The word "backup" marks the lines to keep; find each one in the data and copy it.
*** DATASET EXCERPTS ***
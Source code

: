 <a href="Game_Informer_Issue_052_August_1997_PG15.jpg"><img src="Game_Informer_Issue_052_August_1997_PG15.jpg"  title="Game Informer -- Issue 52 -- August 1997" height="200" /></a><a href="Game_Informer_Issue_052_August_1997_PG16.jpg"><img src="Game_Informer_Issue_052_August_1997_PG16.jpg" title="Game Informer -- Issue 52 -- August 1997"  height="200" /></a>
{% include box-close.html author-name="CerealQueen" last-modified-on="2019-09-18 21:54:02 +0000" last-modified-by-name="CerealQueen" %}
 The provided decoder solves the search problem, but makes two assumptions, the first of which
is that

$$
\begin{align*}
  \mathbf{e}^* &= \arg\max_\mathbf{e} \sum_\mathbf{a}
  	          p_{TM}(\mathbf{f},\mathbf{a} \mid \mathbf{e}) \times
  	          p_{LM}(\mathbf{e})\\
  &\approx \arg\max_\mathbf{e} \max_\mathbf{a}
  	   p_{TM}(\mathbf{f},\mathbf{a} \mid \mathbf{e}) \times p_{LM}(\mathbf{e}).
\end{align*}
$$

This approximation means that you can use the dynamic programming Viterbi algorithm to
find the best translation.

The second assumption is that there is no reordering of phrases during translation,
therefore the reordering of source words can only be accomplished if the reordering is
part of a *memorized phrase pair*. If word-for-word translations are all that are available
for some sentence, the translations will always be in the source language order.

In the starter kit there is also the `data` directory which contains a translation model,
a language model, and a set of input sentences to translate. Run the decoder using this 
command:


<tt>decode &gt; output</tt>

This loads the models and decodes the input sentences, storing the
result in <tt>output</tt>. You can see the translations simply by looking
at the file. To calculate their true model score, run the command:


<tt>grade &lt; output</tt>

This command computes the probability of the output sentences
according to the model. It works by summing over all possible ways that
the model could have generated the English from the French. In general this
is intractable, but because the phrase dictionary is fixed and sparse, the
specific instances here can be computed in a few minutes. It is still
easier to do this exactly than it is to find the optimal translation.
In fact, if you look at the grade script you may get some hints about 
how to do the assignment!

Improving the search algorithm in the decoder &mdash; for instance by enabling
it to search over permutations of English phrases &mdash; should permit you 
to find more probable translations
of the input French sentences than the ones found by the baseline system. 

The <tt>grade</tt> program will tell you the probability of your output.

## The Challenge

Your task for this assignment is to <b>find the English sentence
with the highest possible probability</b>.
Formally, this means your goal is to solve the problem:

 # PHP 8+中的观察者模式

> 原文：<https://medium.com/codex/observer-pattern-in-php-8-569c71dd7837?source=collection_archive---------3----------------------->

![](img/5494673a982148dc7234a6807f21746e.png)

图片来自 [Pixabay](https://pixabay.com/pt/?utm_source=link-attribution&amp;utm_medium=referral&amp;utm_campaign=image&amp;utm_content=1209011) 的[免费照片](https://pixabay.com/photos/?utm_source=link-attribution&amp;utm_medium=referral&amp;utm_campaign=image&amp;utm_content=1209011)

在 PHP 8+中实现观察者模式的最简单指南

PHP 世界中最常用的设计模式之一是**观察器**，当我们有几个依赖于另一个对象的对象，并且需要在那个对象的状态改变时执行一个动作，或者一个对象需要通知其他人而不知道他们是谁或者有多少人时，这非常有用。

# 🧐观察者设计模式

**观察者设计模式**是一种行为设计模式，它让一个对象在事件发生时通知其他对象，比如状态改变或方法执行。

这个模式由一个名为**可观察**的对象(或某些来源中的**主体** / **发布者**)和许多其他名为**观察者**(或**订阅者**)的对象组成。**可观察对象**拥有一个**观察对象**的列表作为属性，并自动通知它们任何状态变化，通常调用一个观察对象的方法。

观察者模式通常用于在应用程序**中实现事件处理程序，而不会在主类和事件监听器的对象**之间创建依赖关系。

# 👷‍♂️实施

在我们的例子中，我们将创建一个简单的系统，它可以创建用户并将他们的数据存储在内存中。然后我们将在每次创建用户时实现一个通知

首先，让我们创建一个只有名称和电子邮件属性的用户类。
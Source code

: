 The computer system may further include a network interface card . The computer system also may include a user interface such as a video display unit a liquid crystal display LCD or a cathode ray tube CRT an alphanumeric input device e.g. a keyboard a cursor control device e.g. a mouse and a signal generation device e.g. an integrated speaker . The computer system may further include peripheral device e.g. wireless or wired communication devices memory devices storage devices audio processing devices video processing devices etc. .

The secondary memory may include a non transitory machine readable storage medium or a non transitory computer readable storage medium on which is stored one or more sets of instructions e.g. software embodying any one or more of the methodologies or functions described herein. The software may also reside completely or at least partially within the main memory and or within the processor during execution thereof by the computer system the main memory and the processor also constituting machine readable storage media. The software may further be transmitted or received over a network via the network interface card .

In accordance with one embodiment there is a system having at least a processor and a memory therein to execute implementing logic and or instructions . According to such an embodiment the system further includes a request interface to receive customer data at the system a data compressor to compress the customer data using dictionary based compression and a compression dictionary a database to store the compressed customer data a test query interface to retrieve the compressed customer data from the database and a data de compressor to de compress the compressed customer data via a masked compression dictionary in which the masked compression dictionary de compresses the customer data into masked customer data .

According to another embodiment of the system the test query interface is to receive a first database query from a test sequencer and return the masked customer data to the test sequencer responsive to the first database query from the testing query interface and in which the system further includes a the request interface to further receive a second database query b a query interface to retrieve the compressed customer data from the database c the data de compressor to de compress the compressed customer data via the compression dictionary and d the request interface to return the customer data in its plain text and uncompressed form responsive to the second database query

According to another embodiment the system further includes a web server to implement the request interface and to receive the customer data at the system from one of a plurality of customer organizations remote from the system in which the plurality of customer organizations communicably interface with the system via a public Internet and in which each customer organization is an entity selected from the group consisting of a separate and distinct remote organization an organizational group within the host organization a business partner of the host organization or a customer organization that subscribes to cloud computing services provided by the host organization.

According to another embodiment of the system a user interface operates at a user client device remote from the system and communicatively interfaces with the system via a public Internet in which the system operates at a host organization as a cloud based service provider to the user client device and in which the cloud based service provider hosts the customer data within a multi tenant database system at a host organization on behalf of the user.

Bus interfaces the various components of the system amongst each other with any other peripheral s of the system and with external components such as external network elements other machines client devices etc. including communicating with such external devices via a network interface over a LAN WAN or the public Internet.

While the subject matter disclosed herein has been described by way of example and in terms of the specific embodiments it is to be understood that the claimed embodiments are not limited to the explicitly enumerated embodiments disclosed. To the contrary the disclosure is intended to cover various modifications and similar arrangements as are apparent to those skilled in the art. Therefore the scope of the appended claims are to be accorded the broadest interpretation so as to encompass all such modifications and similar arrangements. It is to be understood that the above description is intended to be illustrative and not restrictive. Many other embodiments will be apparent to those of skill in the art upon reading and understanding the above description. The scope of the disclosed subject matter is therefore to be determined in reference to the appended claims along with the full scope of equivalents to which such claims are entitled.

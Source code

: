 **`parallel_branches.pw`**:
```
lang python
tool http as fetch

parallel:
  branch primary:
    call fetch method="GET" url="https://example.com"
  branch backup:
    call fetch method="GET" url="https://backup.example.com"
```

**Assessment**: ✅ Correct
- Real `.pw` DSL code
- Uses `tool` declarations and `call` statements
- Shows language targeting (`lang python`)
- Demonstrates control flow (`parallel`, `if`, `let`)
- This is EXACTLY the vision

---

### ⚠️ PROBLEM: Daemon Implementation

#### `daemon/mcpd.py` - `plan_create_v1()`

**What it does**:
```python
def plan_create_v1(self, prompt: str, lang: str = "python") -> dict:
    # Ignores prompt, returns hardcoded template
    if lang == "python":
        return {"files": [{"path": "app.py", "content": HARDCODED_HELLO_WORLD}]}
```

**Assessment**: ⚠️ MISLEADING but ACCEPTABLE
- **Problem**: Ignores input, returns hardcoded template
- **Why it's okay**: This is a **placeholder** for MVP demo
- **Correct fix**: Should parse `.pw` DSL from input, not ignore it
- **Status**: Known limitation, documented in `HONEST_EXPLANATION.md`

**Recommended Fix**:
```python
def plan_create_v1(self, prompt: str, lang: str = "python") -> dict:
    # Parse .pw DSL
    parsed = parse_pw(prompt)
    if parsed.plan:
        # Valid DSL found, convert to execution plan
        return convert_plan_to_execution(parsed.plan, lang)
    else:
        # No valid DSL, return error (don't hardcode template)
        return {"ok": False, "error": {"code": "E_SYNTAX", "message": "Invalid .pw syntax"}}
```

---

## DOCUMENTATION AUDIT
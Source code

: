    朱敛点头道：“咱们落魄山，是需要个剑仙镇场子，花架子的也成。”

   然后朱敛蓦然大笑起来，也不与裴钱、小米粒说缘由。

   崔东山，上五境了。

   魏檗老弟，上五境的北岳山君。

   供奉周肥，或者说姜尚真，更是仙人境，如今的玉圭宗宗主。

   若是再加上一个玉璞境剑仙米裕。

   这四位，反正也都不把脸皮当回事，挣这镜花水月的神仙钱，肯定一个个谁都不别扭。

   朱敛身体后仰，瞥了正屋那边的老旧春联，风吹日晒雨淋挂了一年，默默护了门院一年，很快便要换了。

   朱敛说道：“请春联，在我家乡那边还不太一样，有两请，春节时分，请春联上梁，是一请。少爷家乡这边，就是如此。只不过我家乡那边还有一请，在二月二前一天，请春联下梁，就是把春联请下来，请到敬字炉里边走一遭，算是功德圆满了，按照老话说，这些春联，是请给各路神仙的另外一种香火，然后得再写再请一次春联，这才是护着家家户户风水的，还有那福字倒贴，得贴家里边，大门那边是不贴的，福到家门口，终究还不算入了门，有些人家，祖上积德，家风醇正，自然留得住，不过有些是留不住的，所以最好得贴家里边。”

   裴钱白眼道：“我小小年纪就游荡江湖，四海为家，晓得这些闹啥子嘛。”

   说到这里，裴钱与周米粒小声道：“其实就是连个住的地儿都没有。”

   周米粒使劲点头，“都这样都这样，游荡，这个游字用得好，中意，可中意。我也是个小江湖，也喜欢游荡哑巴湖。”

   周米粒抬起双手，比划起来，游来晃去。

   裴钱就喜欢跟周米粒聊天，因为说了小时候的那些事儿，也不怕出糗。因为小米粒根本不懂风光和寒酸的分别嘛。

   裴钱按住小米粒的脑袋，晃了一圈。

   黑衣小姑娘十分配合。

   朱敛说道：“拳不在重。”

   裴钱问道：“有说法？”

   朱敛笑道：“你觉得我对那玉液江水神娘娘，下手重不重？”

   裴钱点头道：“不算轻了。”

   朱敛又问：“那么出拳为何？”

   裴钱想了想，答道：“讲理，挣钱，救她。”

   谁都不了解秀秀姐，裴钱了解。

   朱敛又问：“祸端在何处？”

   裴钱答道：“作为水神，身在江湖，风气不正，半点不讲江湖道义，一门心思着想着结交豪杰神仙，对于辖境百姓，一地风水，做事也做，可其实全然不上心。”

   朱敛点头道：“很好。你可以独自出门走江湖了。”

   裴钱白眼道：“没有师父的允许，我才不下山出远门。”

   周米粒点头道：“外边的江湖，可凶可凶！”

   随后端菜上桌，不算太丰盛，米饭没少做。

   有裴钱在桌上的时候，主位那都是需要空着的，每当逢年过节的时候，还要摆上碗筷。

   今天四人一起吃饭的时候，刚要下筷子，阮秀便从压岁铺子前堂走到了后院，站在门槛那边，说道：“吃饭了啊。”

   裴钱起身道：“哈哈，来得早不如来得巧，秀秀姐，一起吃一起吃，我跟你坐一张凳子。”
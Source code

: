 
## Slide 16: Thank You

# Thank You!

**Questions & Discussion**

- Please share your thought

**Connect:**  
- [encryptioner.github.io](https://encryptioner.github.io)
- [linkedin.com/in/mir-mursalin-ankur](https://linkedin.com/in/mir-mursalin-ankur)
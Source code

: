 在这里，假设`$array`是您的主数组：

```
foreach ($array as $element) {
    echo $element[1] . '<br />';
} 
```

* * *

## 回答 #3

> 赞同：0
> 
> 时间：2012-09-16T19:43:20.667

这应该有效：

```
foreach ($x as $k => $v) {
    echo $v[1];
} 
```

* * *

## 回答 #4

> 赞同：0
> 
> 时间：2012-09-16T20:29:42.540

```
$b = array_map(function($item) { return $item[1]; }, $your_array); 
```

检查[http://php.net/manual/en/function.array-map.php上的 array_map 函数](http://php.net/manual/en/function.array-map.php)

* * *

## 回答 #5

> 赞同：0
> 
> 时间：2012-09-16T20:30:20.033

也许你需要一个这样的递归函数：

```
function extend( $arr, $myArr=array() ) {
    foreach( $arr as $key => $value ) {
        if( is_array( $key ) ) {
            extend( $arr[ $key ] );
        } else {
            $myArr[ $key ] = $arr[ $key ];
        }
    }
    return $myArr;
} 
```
*** End of DATASET EXCERPTS ***
OUTPUT =
  branch backup:
    call fetch method="GET" url="https://backup.example.com"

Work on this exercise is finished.